Now, us Web 2 types in libraries, if we want to get something done, we do it. If we don’t know how to do it, we find out how and then we do it. If we need to collaborate, we find someone else speaking the same lingo, and then we do it.
Managers are concerned with staffing levels to cover new channels of customer interaction, they are concerned with risks associated with those channels, and here’s the clincher webkids – this is rightly so. Their job is not to leap and embrace every change that comes along (although there are times when they do just that). Even when they do, their job often becomes one of convicing their managers of the worthyness of the project and so on.
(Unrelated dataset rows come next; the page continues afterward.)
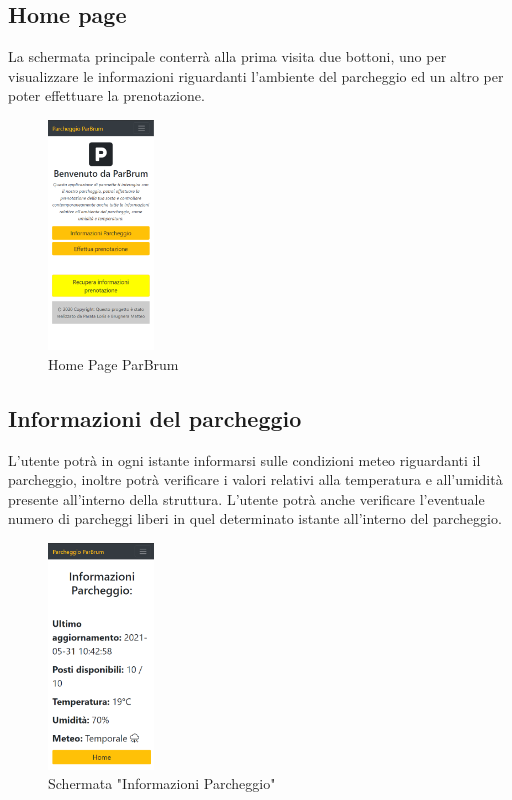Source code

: \documentclass[a4paper,11pt]{report}
\begin{document}
\subsection{Home page}
La schermata principale conterrà alla prima visita due bottoni, uno per visualizzare le informazioni riguardanti l'ambiente del parcheggio ed un altro per poter effettuare la prenotazione.
\begin{figure}[H]
    \centering
    \includegraphics[width=0.25\textwidth]{home_page.png}
    \caption{Home Page ParBrum}
    \label{fig:homePage}
\end{figure}
\subsection{Informazioni del parcheggio}
L'utente potrà in ogni istante informarsi sulle condizioni meteo riguardanti il parcheggio, inoltre potrà verificare i valori relativi alla temperatura e all'umidità presente all'interno della struttura. L'utente potrà anche verificare l'eventuale numero di parcheggi liberi in quel determinato istante all'interno del parcheggio.
\begin{figure}[H]
    \centering
    \includegraphics[width=0.25\textwidth]{info_parcheggio.png}
    \caption{Schermata "Informazioni Parcheggio" }
    \label{fig:infoParcheggio}
\end{figure}
\end{document}
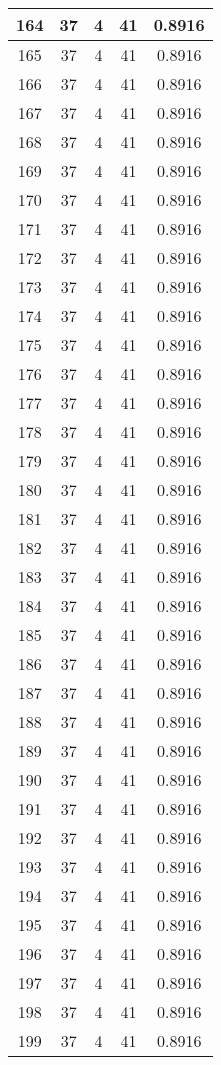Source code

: \documentclass[letterpaper, 12pt]{article}
\begin{document}
\begin{longtable}{|c|c|c|c|c|}
\hline
164 & 37 & 4 & 41 & 0.8916 \\
\hline
165 & 37 & 4 & 41 & 0.8916 \\
\hline
166 & 37 & 4 & 41 & 0.8916 \\
\hline
167 & 37 & 4 & 41 & 0.8916 \\
\hline
168 & 37 & 4 & 41 & 0.8916 \\
\hline
169 & 37 & 4 & 41 & 0.8916 \\
\hline
170 & 37 & 4 & 41 & 0.8916 \\
\hline
171 & 37 & 4 & 41 & 0.8916 \\
\hline
172 & 37 & 4 & 41 & 0.8916 \\
\hline
173 & 37 & 4 & 41 & 0.8916 \\
\hline
174 & 37 & 4 & 41 & 0.8916 \\
\hline
175 & 37 & 4 & 41 & 0.8916 \\
\hline
176 & 37 & 4 & 41 & 0.8916 \\
\hline
177 & 37 & 4 & 41 & 0.8916 \\
\hline
178 & 37 & 4 & 41 & 0.8916 \\
\hline
179 & 37 & 4 & 41 & 0.8916 \\
\hline
180 & 37 & 4 & 41 & 0.8916 \\
\hline
181 & 37 & 4 & 41 & 0.8916 \\
\hline
182 & 37 & 4 & 41 & 0.8916 \\
\hline
183 & 37 & 4 & 41 & 0.8916 \\
\hline
184 & 37 & 4 & 41 & 0.8916 \\
\hline
185 & 37 & 4 & 41 & 0.8916 \\
\hline
186 & 37 & 4 & 41 & 0.8916 \\
\hline
187 & 37 & 4 & 41 & 0.8916 \\
\hline
188 & 37 & 4 & 41 & 0.8916 \\
\hline
189 & 37 & 4 & 41 & 0.8916 \\
\hline
190 & 37 & 4 & 41 & 0.8916 \\
\hline
191 & 37 & 4 & 41 & 0.8916 \\
\hline
192 & 37 & 4 & 41 & 0.8916 \\
\hline
193 & 37 & 4 & 41 & 0.8916 \\
\hline
194 & 37 & 4 & 41 & 0.8916 \\
\hline
195 & 37 & 4 & 41 & 0.8916 \\
\hline
196 & 37 & 4 & 41 & 0.8916 \\
\hline
197 & 37 & 4 & 41 & 0.8916 \\
\hline
198 & 37 & 4 & 41 & 0.8916 \\
\hline
199 & 37 & 4 & 41 & 0.8916 \\
\hline
\end{longtable}
\end{document}
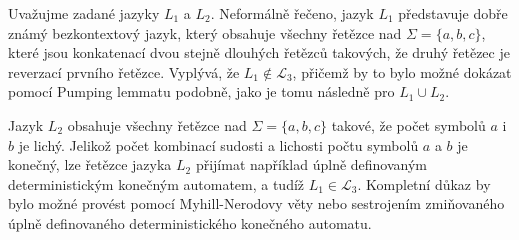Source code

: \documentclass[a4paper, 12pt]{article}
\theoremstyle{definition}
\theoremstyle{definition}
\theoremstyle{definition}
\theoremstyle{remark}
\begin{document}
Uvažujme zadané jazyky $L_1$ a $L_2$. Neformálně řečeno, jazyk $L_1$ představuje dobře známý bezkontextový jazyk, který obsahuje všechny řetězce nad $\Sigma = \{a,b,c\}$, které jsou konkatenací dvou stejně dlouhých řetězců takových, že druhý řetězec je reverzací prvního řetězce. Vyplývá, že $L_1 \notin \mathcal{L}_3$, přičemž by to bylo možné dokázat pomocí Pumping lemmatu podobně, jako je tomu následně pro $L_1 \cup L_2$.

Jazyk $L_2$ obsahuje všechny řetězce nad $\Sigma = \{a, b, c\}$ takové, že počet symbolů $a$ i $b$ je lichý. Jelikož počet kombinací sudosti a lichosti počtu symbolů $a$ a $b$ je konečný, lze řetězce jazyka $L_2$ přijímat například úplně definovaným deterministickým konečným automatem, a tudíž $L_1 \in \mathcal{L}_3$. Kompletní důkaz by bylo možné provést pomocí Myhill-Nerodovy věty nebo sestrojením zmiňovaného úplně definovaného deterministického konečného automatu.
\end{document}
Even with the swiftest possible path in these matters, in public libraries at least, all of these changes must be made in a publicly accountable way – that is to say with due diligence as to the whys and wherefores, the how tos and the thou-shalt-nots.
So there is a certain type of collision that occurs at these times. They aren’t of people disagreeing, or people ‘not getting it’ – although that’s a not unfamiliar phrase used by our people about these processes – it’s simply a matter of differing approaches and priorities from the various stakeholders.
And that concept of ourselves as stakeholders is where the potential for change can come in. If we try once and see apparent inaction as failure and give up, we’ve opted out. I’ve known many people in my time in libraries who say “the management just don’t get that… (insert your grievance here)” but don’t take the time to make sure that “the management” (who are, surprise surprise, just people after all) have the opportunity to get it, whatever it is.
So here’s what I did, and here’s where I feel a bond of ownership of this week’s accomplishment: I allowed myself to realise that by allowing us to present on web 2 matters to them, my management had signalled their interest to learn more and move down that path, and legitimated our (and thus my) interest in helping that process along.
I volunteered for web content creation jobs and snuck in web 2 tools, then highlighted them to my colleagues – a set of embedded Picasa slideshows, RSS feeds thrown into grazr widgets to allow live browsing of mixed newsfeeds on current events pages.
I offered tips and advice to any manager foolish enough to stay still for long enough, and supported organisational learning when I could.*
No way did I do all the work, and no way did I even do the hard work. I had a heck of a lot of fun, sometimes worried that I was being and annoying geek but you know what? That frustration over ‘they don’t get it’ just didn’t come into the matter. You’re damn right I’m proud. My definition of a good working life is to have fun, and be effective at the same time.
So yeah, good work team, good work me.
And you? If you’re working in an organisation where they don’t get it? Well, now’s your time. Patience, persistence, positivity, craftiness, sneakiness, cheekiness… whatever you’ve got to throw into the mix, so long as you’re having fun you’ll get there. Just remember you have to get there with the people around you, not in spite of them.
* The funniest moment of this process was when I was giving our city Library Services Manager Geoff Chamberlain an overview of netvibes to link the potential of RSS to a prominent method of accessing it and demonstrated the live video search widget. Confidently, I put in “cute cats” limiting results to youtube, figuring that this was a pretty safe bet… well the cat was cute alright, and at least she was wearing lingerie as she prowled about her bed… oooooops!